[Source texts of formatted documents]
▬▬▬▬▬▬▬▬▬▬

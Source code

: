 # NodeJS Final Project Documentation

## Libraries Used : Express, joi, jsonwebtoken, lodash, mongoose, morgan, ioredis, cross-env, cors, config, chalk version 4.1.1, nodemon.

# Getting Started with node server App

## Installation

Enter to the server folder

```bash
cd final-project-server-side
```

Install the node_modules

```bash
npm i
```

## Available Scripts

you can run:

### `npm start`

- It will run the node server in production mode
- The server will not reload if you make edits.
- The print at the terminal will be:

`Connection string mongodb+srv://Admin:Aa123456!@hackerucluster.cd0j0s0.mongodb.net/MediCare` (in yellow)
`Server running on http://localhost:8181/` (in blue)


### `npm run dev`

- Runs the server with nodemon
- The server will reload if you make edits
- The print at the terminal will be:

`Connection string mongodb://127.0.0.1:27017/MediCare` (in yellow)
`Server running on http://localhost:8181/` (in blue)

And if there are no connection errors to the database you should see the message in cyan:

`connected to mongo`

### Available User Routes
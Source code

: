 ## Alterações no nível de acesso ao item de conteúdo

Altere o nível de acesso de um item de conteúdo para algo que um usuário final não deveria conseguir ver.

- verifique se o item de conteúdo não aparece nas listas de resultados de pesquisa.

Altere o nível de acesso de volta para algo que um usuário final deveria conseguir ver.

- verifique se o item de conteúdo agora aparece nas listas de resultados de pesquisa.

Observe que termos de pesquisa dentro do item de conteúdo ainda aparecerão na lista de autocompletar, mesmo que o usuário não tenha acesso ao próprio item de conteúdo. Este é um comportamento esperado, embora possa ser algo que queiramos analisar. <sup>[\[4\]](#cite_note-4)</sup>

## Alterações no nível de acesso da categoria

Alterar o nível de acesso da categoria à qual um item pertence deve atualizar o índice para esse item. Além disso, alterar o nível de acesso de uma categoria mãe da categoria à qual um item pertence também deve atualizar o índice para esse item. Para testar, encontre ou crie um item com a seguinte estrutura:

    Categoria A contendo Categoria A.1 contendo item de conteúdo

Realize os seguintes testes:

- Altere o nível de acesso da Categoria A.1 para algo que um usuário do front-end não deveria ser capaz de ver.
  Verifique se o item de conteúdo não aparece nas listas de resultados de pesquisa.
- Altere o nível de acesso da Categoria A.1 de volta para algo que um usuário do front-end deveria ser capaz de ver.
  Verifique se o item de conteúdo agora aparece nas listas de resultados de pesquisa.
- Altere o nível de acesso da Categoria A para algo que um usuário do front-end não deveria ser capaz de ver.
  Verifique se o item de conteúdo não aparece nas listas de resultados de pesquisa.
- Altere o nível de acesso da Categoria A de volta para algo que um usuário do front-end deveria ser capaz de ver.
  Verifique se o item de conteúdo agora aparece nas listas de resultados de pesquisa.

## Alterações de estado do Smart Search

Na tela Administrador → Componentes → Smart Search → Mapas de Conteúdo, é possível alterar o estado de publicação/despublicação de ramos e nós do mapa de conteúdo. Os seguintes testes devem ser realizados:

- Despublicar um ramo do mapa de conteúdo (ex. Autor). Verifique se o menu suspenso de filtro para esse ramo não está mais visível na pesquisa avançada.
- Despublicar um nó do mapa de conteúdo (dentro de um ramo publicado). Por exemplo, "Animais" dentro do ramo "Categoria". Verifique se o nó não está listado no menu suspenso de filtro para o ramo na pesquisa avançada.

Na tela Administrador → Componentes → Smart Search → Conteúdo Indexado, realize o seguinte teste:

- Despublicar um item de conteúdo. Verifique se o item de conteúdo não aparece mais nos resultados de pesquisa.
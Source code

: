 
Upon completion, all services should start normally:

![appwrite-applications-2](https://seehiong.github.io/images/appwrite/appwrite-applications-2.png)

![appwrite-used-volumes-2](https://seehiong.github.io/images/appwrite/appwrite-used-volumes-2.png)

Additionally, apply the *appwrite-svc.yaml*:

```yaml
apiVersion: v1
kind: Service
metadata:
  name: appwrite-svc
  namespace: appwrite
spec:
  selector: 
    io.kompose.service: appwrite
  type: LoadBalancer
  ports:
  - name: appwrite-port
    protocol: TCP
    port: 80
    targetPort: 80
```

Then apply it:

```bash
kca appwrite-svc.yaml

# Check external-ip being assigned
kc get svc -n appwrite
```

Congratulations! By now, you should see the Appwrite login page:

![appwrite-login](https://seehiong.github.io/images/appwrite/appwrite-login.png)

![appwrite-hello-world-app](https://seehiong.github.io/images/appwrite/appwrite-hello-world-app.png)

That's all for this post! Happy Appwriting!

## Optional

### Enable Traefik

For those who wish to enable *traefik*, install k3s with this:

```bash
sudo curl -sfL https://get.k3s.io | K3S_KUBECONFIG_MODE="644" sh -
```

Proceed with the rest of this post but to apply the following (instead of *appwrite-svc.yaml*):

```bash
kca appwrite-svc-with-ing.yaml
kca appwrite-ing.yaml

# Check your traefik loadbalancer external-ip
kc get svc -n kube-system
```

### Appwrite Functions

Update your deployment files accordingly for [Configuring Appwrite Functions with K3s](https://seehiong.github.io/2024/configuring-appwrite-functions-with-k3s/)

▬▬▬▬▬▬▬▬▬▬

From the entries above, select each line containing the string "with".

◆ Result of this exercise
# Getting Started with node server App
- Runs the server with nodemon
For those who wish to enable *traefik*, install k3s with this:
Proceed with the rest of this post but to apply the following (instead of *appwrite-svc.yaml*):
kca appwrite-svc-with-ing.yaml
Update your deployment files accordingly for [Configuring Appwrite Functions with K3s](https://seehiong.github.io/2024/configuring-appwrite-functions-with-k3s/)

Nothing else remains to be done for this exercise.